- Assignment
In the entries below, find the lines with the word "eggs" and copy them.

=======

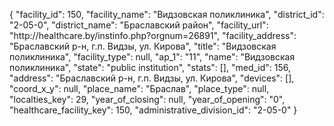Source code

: {
    "facility_id": 150,
    "facility_name": "Видзовская поликлиника",
    "district_id": "2-05-0",
    "district_name": "Браславский район",
    "facility_url": "http:\/\/healthcare.by\/instinfo.php?orgnum=26891",
    "facility_address": "Браславский р-н, г.п. Видзы, ул. Кирова",
    "title": "Видзовская поликлиника",
    "facility_type": null,
    "ap_1": "11",
    "name": "Видзовская поликлиника",
    "state": "public institution",
    "stats": [],
    "med_id": 156,
    "address": "Браславский р-н, г.п. Видзы, ул. Кирова",
    "devices": [],
    "coord_x_y": null,
    "place_name": "Браслав",
    "place_type": null,
    "localties_key": 29,
    "year_of_closing": null,
    "year_of_opening": "0",
    "healthcare_facility_key": 150,
    "administrative_division_id": "2-05-0"
}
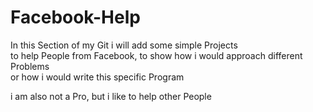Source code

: # Facebook-Help

In this Section of my Git i will add some simple Projects  
to help People from Facebook, to show how i would approach different Problems  
or how i would write this specific Program  

i am also not a Pro, but i like to help other People
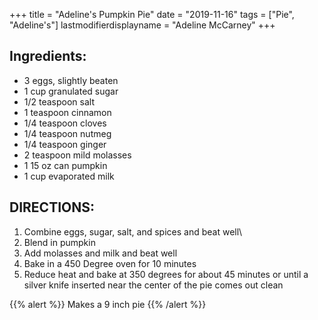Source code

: +++
title = "Adeline's Pumpkin Pie"
date = "2019-11-16"
tags = ["Pie", "Adeline's"]
lastmodifierdisplayname = "Adeline McCarney"
+++

## Ingredients:

* 3 eggs, slightly beaten
* 1 cup granulated sugar
* 1/2 teaspoon salt
* 1 teaspoon cinnamon
* 1/4 teaspoon cloves
* 1/4 teaspoon nutmeg
* 1/4 teaspoon ginger
* 2 teaspoon mild molasses
* 1 15 oz can pumpkin
* 1 cup evaporated milk

## DIRECTIONS:

1. Combine eggs, sugar, salt, and spices and beat well\
2. Blend in pumpkin
3. Add molasses and milk and beat well
4. Bake in a 450 Degree oven for 10 minutes
5. Reduce heat and bake at 350 degrees for about 45 minutes or until a silver knife inserted near the center of the pie comes out clean

{{% alert  %}}
Makes a 9 inch pie
{{% /alert %}}
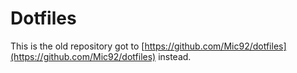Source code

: # Dotfiles

This is the old repository got to [https://github.com/Mic92/dotfiles](https://github.com/Mic92/dotfiles) instead.
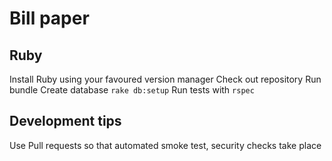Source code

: # Bill paper

## Ruby

Install Ruby using your favoured version manager
Check out repository
Run bundle
Create database `rake db:setup`
Run tests with `rspec`

## Development tips

Use Pull requests so that automated smoke test, security checks take place
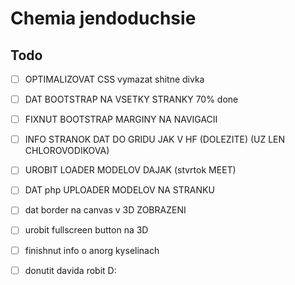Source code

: # Chemia jendoduchsie

## Todo
- [ ] OPTIMALIZOVAT CSS vymazat shitne divka
- [ ] DAT BOOTSTRAP NA VSETKY STRANKY    70% done
- [ ] FIXNUT BOOTSTRAP MARGINY NA NAVIGACII
- [ ] INFO STRANOK DAT DO GRIDU JAK V HF (DOLEZITE)   (UZ LEN CHLOROVODIKOVA)
- [ ] UROBIT LOADER MODELOV DAJAK (stvrtok MEET)
- [ ] DAT php UPLOADER MODELOV NA STRANKU 
- [ ] dat border na canvas v 3D ZOBRAZENI
- [ ] urobit fullscreen button na 3D
- [ ] finishnut info o anorg kyselinach








- [ ] donutit davida robit D:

=======

- Result of this exercise
* 3 eggs, slightly beaten
1. Combine eggs, sugar, salt, and spices and beat well\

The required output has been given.